The Story
Why it exists.
The beginning
The name says it all. Oltremare is Italian for 'beyond the sea', that horizon line you can't quite reach, the crossing that is the point. Enzo Galardi designed this fragrance for the I Trasparenti collection, which translates roughly as the transparent ones. A house known for restraint, Galardi built Oltremare around a specific kind of Mediterranean clarity: a citrus opening sharp enough to cut through, an aromatic heart that settles into something more considered, and a base that brings you back down to earth. It is structured like a journey. The departure is bright. The arrival is warm. What happens in between is why you wear it.

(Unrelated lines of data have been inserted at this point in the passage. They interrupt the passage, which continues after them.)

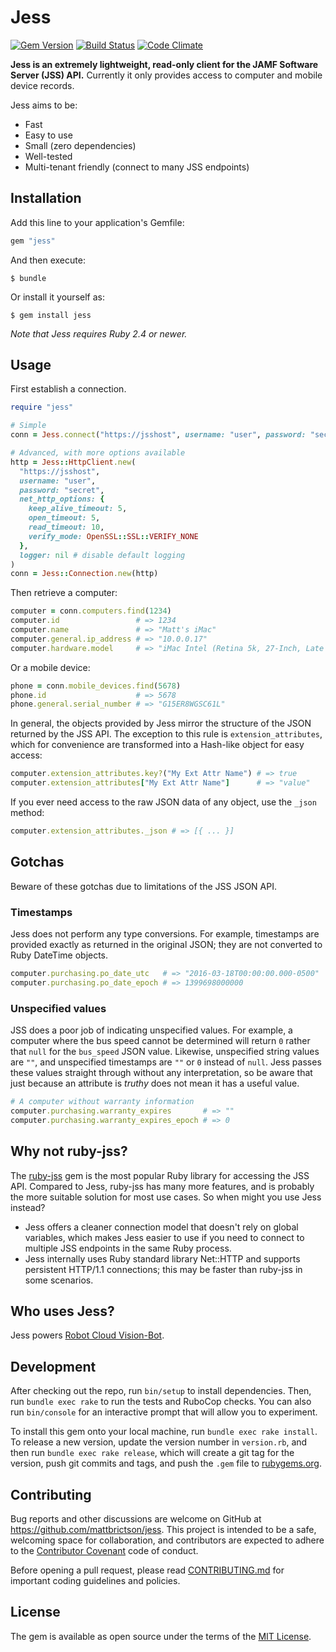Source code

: # Jess

[![Gem Version](https://badge.fury.io/rb/jess.svg)](http://badge.fury.io/rb/jess)
[![Build Status](https://travis-ci.org/mattbrictson/jess.svg?branch=master)](https://travis-ci.org/mattbrictson/jess)
[![Code Climate](https://codeclimate.com/github/mattbrictson/jess/badges/gpa.svg)](https://codeclimate.com/github/mattbrictson/jess)

**Jess is an extremely lightweight, read-only client for the JAMF Software Server (JSS) API.**
Currently it only provides access to computer and mobile device records.

Jess aims to be:

* Fast
* Easy to use
* Small (zero dependencies)
* Well-tested
* Multi-tenant friendly (connect to many JSS endpoints)

## Installation

Add this line to your application's Gemfile:

```ruby
gem "jess"
```

And then execute:

    $ bundle

Or install it yourself as:

    $ gem install jess

*Note that Jess requires Ruby 2.4 or newer.*

## Usage

First establish a connection.

```ruby
require "jess"

# Simple
conn = Jess.connect("https://jsshost", username: "user", password: "secret")

# Advanced, with more options available
http = Jess::HttpClient.new(
  "https://jsshost",
  username: "user",
  password: "secret",
  net_http_options: {
    keep_alive_timeout: 5,
    open_timeout: 5,
    read_timeout: 10,
    verify_mode: OpenSSL::SSL::VERIFY_NONE
  },
  logger: nil # disable default logging
)
conn = Jess::Connection.new(http)
```

Then retrieve a computer:

```ruby
computer = conn.computers.find(1234)
computer.id                 # => 1234
computer.name               # => "Matt's iMac"
computer.general.ip_address # => "10.0.0.17"
computer.hardware.model     # => "iMac Intel (Retina 5k, 27-Inch, Late 2015)"
```

Or a mobile device:

```ruby
phone = conn.mobile_devices.find(5678)
phone.id                    # => 5678
phone.general.serial_number # => "G15ER8WGSC61L"
```

In general, the objects provided by Jess mirror the structure of the JSON returned by the JSS API. The exception to this rule is `extension_attributes`, which for convenience are transformed into a Hash-like object for easy access:

```ruby
computer.extension_attributes.key?("My Ext Attr Name") # => true
computer.extension_attributes["My Ext Attr Name"]      # => "value"
```

If you ever need access to the raw JSON data of any object, use the `_json` method:

```ruby
computer.extension_attributes._json # => [{ ... }]
```

## Gotchas

Beware of these gotchas due to limitations of the JSS JSON API.

### Timestamps

Jess does not perform any type conversions. For example, timestamps are provided exactly as returned in the original JSON; they are not converted to Ruby DateTime objects.

```ruby
computer.purchasing.po_date_utc   # => "2016-03-18T00:00:00.000-0500"
computer.purchasing.po_date_epoch # => 1399698000000
```

### Unspecified values

JSS does a poor job of indicating unspecified values. For example, a computer where the bus speed cannot be determined will return `0` rather that `null` for the `bus_speed` JSON value. Likewise, unspecified string values are `""`, and unspecified timestamps are `""` or `0` instead of `null`. Jess passes these values straight through without any interpretation, so be aware that just because an attribute is *truthy* does not mean it has a useful value.

```ruby
# A computer without warranty information
computer.purchasing.warranty_expires       # => ""
computer.purchasing.warranty_expires_epoch # => 0
```

## Why not ruby-jss?

The [ruby-jss](http://pixaranimationstudios.github.io/ruby-jss/) gem is the most popular Ruby library for accessing the JSS API. Compared to Jess, ruby-jss has many more features, and is probably the more suitable solution for most use cases. So when might you use Jess instead?

* Jess offers a cleaner connection model that doesn't rely on global variables, which makes Jess easier to use if you need to connect to multiple JSS endpoints in the same Ruby process.
* Jess internally uses Ruby standard library Net::HTTP and supports persistent HTTP/1.1 connections; this may be faster than ruby-jss in some scenarios.

## Who uses Jess?

Jess powers [Robot Cloud Vision-Bot](http://www.robotcloud.net/dashboard/).

## Development

After checking out the repo, run `bin/setup` to install dependencies. Then, run `bundle exec rake` to run the tests and RuboCop checks. You can also run `bin/console` for an interactive prompt that will allow you to experiment.

To install this gem onto your local machine, run `bundle exec rake install`. To release a new version, update the version number in `version.rb`, and then run `bundle exec rake release`, which will create a git tag for the version, push git commits and tags, and push the `.gem` file to [rubygems.org](https://rubygems.org).

## Contributing

Bug reports and other discussions are welcome on GitHub at <https://github.com/mattbrictson/jess>. This project is intended to be a safe, welcoming space for collaboration, and contributors are expected to adhere to the [Contributor Covenant](http://contributor-covenant.org) code of conduct.

Before opening a pull request, please read [CONTRIBUTING.md](CONTRIBUTING.md) for important coding guidelines and policies.

## License

The gem is available as open source under the terms of the [MIT License](http://opensource.org/licenses/MIT).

The combination of red tea and mate in the heart is unusual for a citrus fragrance. Where most fresh scents flatten after the opening, Oltremare uses these herbal, slightly bitter notes to keep the composition alive. Add violet leaf and rhubarb and you get something that reads as marine, not aquatic in the synthetic sense, but in the way wet stone and sea air smell when the tide is going out. The base then rounds everything into warmth: Indian sandalwood and Indonesian patchouli with a whisper of ambergris and white musk. It is the part of the journey most people don't expect, and it is the reason the fragrance lingers.
The evolution
The opening arrives all at once. Citrus, yes, but green citrus, unpeeled, the kind that makes your eyes water if you get too close. Bergamot and Sicilian lemon dominate, with a faint bitter edge from the bigarade that keeps it from being sweet. This phase lasts about twenty minutes before it begins to give way. The heart is where Oltremare earns its name. Red tea and mate come forward, not as tea in the British sense, but as an aromatic, slightly smoky herb that smells like the hour before noon. Juniper berries add a resinous lift. Geranium keeps everything green without becoming floral. Rhubarb contributes a tartness that reads as mineral, like wet stone. By hour two, the citrus is a memory. The base takes over slowly: sandalwood first, then patchouli settling in like sediment. Ambergris and white musk make the drydown intimate, close to the skin, the kind of warmth another person discovers only when they lean in. Six to eight hours is the range on most skin types. It does not fill a room. It does not need to.
Cultural impact
Part of the I Trasparenti collection, the transparent ones, Oltremare occupies a specific space in the Bois 1920 catalogue as the house's answer to those who want freshness without lightness. It has built a following among wearers who find most citrus fragrances fleeting and want something that earns its drydown. The combination of red tea, mate, and rhubarb in the heart gives it an aromatic complexity that stands apart from mainstream aquatic freshies. It is not a crowd-pleaser by design, but those who find it tend to keep wearing it.